La había visto por primera vez en la piscina de esa opulenta villa costera. Era una niña, apenas una adolescente de unos dieciséis o diecisiete años, con el cabello negro azabache cayéndole en ondas por la espalda y unos ojos de un azul tan profundo que parecían contener el mismísimo océano. Su piel, de un blanco inmaculado, contrastaba con el rojo vibrante de sus labios. Tenía una nariz fina y facciones delicadas que prometían una belleza deslumbrante al crecer. Era hermosa, de una forma que le había llamado la atención incluso entonces, en un momento en que la brecha de edad de cuatro o cinco años parecía abismal. La había observado desde la distancia, fascinado por su energía y la forma en que se reía, inconsciente del efecto que producía. En aquel entonces, su mundo era el de los estudios y las aspiraciones profesionales; ella, el de la despreocupación adolescente y el lujo de su entorno. Nunca habían hablado, y él estaba seguro de que ella no lo recordaría. Para él, sin embargo, esa imagen de la joven Maya, despreocupada y vibrante, había quedado grabada para siempre en sus recuerdos.

La voz de su padre lo sacó bruscamente del recuerdo.

Lucas soltó una carcajada incrédula que resonó en el silencio del granero.
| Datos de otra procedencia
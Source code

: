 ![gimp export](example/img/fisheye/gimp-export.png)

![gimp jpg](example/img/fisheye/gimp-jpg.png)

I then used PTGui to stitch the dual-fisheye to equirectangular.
La idea le parecía absurda, casi cómica, a pesar de la imagen de aquella joven. -¿Una "niña rica" en mi granja, papá? ¿Estás bromeando? ¿Sabes el tipo de vida que lleva esa gente? Aquí se trabaja duro, hay barro, animales, no hay lujos, ni choferes, ni tarjetas de crédito ilimitadas. Ella no duraría ni un día. Probablemente se desmayaría con el olor a estiércol.

-Lo sé, hijo, lo sé. Es una locura, créeme. Yo mismo le dije a Enrique que era una idea descabellada -la voz de Ricardo sonaba ahora más resignada-. Pero Enrique está desesperado, y me ha hecho este favor como amigo. Cree que es la única manera de que Maya cambie. Me pidió que intercediera contigo. Sé que es una molestia, pero... ¿podrías hacerlo por mí? Es importante para Enrique, y es un hombre que ha estado ahí cuando lo he necesitado. No puedo darle la espalda ahora.

La voz de su padre sonaba tan sincera, tan comprometida con su viejo amigo. Lucas suspiró. Pensar en una joven mimada, acostumbrada a los salones de alta sociedad y las compras sin límite, en medio de sus vacas y campos de cultivo le parecía una situación sacada de una comedia de enredos, o peor aún, de una pesadilla para ambos. Sin embargo, no podía ignorar la súplica de su padre, y quizás, una secreta curiosidad sobre cómo sería la mujer que aquella niña se había convertido. Entendía el peso de las viejas amistades y los favores adeudados.

-De acuerdo, papá -respondió finalmente Lucas, con un resoplido de resignación-. Pero que quede claro: si viene aquí, trabajará como cualquier otro empleado. Sin excepciones. No habrá tratos especiales, ni horarios flexibles, ni servicio de habitaciones. Si viene, es para aprender de verdad lo que significa el esfuerzo. No voy a montar un spa rural para señoritas.

-¡Gracias, hijo! Sabía que podía contar contigo -la voz de Ricardo sonó aliviada, con un matiz de triunfo apenas disimulado-. Le informaré a Enrique. Vendrá pronto. Prepárate para el huracán, muchacho. Parece que tu granja está a punto de recibir a su primera "princesa campesina".

Lucas colgó el teléfono, mirando a su alrededor la granja que había construido con tanto esfuerzo y amor. El canto de los pájaros, el mugido lejano de las vacas, el olor a tierra fresca... ¿cómo reaccionaría una "niña de ciudad" a todo eso? Negó con la cabeza, una sonrisa divertida asomando en sus labios. Sería interesante, por decir lo menos. O tal vez, un desastre absoluto.